Derb has a fabulous piece over at Taki’s Magazine about Darwin, evolution, and the uncomfortable consequences of this simple but revolutionary idea.
It cannot be denied, though, that Darwinism’s metaphysical implications are hard to square with any view of human nature not flatly biological; and this applies as much to the “blank slate†egalitarianism of the irreligious Left as to the soul-based universalism of the religious Right. This is inevitable. As an empirical view of living matter, chasing down its truths one by one through thickets of patient observation, Darwinism is bound to offend systems derived from introspection, revelation, or social approval.

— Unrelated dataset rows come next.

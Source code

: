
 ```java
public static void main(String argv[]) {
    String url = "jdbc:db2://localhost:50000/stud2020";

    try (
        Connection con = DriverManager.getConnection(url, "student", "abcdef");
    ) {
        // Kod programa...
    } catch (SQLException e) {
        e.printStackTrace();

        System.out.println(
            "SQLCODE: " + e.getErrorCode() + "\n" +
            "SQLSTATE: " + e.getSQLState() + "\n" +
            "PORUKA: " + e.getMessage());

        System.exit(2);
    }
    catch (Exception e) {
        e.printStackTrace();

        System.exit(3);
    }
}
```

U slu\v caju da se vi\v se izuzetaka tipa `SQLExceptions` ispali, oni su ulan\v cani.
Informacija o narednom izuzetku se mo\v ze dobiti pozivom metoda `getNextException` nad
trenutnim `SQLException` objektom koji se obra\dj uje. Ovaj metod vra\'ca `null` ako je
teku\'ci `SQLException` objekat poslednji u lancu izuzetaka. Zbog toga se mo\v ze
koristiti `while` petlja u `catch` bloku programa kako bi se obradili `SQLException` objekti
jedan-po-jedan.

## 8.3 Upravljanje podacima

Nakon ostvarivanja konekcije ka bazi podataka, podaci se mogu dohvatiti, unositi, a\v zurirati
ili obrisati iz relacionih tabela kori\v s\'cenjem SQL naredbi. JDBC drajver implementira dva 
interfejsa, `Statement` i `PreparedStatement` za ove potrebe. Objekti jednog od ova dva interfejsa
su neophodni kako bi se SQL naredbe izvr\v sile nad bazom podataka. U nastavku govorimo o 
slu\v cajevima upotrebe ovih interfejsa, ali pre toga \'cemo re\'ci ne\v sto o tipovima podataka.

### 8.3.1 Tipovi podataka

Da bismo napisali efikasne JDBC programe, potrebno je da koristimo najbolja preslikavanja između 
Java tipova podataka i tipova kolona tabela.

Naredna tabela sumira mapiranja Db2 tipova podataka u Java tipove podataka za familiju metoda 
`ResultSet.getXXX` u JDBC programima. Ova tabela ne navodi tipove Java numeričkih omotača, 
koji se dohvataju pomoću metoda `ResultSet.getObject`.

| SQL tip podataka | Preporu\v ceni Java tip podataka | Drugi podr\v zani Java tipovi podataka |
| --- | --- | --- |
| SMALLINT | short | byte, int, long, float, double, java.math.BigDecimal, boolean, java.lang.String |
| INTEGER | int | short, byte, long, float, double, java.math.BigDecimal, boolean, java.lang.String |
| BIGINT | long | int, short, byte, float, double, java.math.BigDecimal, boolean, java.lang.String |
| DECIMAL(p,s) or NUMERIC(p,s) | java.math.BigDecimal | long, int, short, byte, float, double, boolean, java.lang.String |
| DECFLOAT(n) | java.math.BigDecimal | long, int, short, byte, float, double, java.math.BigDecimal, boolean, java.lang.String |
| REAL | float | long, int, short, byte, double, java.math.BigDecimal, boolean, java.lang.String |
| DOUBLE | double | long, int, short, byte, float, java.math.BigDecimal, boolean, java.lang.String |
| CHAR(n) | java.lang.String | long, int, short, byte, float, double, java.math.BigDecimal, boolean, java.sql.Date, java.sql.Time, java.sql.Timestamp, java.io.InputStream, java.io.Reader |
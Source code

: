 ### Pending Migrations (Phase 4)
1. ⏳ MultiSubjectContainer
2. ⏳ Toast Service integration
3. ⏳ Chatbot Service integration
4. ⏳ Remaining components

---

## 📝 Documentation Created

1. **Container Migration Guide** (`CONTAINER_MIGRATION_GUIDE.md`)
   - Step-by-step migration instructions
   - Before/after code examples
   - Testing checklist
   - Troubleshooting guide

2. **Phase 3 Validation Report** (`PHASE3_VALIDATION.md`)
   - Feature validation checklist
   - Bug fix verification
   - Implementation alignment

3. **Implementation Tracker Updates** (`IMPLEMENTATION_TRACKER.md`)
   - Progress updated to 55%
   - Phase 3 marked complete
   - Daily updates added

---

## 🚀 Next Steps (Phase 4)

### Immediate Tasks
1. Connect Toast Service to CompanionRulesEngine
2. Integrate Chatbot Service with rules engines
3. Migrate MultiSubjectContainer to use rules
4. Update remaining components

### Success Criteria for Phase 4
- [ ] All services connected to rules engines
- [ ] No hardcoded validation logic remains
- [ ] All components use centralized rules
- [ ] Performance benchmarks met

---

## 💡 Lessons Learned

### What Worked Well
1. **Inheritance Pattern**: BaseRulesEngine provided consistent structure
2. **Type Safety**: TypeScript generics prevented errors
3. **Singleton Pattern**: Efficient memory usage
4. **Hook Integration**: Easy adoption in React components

(Channeling Pinker, of course.)
Only one view of human nature can be correct. Either we are the ensouled favorites of an omniscient deity; or we are biology and nothing else; or we are biological vehicles for a perfectly plastic uniform essence whose every trait is a consequence of the world immediately around us. The first option, in current American society, is largely the property of the political Right; the third, of the political Left. The middle option has no true political home, any more than Pythagoras’ Theorem has. Like Pythagoras’ Theorem, it is much the most useful of the three, and very likely true. Unlike the theorem, though, it tells us things about ourselves we cannot bear to hear. For that reason, it will probably never have wide acceptance.